05.09.2013

Ne lautete die Antwort

Nagolder Griechen danken Staatssekretär Fuchtel auf offener Straße / Mitarbeit bei Betreuung von Auszubildenden

Dank für den Einsatz in ihrem Heimatland: Nagolder Griechen wollen den Parlamentarischen Staatssekretär Hans-Joachim Fuchtel bei seiner Arbeit unterstützen.

Nagold . Als der Parlamentarische Staatssekretär Hans-Joachim Fuchtel auf dem Nagolder Vorstadtplatz Werbung in eigener Sache für die Bundestagswahl am 22. September machte und seine begehrte schwarze Zahnbürste verteilte, bekam er auf einmal griechische Laute zu hören. Es stellte sich heraus, dass sich eine Gruppe in Nagold wohnender Griechen eingefunden hatte, um dem Politiker für seinen Einsatz in ihrem Heimatland zu danken.
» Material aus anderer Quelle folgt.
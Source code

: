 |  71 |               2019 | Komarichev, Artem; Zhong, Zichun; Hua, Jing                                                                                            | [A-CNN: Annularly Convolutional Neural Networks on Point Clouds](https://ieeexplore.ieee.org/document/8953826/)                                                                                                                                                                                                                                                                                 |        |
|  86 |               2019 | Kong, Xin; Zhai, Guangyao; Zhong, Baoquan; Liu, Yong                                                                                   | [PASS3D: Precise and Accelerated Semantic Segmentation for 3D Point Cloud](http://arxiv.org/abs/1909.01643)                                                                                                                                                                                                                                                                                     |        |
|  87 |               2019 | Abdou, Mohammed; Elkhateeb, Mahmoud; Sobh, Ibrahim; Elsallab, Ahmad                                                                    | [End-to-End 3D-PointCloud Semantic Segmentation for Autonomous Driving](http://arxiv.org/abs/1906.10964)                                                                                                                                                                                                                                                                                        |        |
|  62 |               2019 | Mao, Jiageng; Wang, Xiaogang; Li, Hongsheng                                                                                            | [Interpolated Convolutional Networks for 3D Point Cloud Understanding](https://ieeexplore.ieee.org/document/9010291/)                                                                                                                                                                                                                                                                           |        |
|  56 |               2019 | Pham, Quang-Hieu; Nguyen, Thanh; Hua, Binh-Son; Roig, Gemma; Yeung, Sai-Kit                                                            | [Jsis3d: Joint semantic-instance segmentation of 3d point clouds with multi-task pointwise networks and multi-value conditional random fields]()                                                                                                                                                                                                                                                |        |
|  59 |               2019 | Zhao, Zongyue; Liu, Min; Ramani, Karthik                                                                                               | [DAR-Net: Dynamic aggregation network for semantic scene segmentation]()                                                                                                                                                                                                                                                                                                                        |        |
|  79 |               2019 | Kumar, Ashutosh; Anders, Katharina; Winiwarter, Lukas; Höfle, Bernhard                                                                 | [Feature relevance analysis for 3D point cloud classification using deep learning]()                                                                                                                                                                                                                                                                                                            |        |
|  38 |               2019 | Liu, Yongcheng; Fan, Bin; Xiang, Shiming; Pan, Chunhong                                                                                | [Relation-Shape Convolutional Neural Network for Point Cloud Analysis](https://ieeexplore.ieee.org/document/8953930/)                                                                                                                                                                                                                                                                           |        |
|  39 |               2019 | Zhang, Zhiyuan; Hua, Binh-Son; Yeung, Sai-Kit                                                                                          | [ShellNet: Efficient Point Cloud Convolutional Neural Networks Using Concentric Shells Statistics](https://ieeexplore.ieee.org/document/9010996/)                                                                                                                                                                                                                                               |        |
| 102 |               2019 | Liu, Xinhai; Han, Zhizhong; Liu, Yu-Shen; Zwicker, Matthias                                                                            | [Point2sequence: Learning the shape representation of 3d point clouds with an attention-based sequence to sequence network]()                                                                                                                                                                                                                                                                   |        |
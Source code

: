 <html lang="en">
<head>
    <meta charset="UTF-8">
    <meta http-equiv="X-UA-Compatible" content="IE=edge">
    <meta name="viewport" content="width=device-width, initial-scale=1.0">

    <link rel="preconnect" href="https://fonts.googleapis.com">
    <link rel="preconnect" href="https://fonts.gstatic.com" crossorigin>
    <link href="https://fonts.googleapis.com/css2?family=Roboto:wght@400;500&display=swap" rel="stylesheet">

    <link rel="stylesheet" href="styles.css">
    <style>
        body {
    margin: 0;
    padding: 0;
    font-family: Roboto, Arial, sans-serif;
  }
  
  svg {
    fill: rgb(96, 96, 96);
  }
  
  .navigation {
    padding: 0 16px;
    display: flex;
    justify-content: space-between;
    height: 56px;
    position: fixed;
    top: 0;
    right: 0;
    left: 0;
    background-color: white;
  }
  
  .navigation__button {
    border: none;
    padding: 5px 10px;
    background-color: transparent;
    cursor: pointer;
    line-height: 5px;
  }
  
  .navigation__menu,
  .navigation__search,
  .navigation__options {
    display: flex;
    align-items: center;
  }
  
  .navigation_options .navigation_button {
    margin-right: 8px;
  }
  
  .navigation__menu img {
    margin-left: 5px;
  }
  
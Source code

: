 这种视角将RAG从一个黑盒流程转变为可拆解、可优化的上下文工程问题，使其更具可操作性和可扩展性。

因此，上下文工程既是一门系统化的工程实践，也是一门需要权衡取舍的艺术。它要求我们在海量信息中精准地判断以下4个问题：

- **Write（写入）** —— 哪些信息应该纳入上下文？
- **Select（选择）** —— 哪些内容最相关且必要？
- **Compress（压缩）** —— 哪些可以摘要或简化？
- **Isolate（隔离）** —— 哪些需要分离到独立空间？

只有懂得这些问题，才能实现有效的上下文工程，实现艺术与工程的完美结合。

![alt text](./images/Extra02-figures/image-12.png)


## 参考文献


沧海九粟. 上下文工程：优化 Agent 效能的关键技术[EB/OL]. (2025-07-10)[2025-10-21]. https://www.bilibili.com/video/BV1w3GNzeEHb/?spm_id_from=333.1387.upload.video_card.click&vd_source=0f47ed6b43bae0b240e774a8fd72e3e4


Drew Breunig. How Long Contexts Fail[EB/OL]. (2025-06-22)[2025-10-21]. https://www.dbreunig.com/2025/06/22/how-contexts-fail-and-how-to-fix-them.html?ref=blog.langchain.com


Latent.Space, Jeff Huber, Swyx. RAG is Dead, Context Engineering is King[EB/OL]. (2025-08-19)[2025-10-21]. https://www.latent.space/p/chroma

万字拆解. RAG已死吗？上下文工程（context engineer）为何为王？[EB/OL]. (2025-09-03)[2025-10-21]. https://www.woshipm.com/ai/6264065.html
Fuchtel, dererlei von vielen Ereignissen dieser Art zwischenzeitlich gewohnt, ließ sich nicht lange bitten, und bald saß man in der Ecke eines Cafés, um die vielen Fragen zu beantworten. Die vornehmlich beim Automobilhersteller in Sindelfingen beschäftigten Griechen waren über den Einsatz des Staatssekretärs in Griechenland bestens informiert. Sie seien zwar schon mehr als 30 Jahre in Nagold, aber immer noch eng mit ihrer Heimat verbunden.

Auch die Nagolder Griechen fanden die Methode, wie die Reformen in Griechenland begleitet werden für richtig. Hans-Joachim Fuchtel forderte sie spontan zur Mitarbeit auf: Es kämen griechische Praktikanten in den Raum Nagold, um hier später eine berufliche Ausbildung zu machen. Sie bräuchten Kontakt und etwas Betreuung in der Anfangszeit. "Ne" - was auf Griechisch "Ja" bedeutet - war die einhellige Antwort.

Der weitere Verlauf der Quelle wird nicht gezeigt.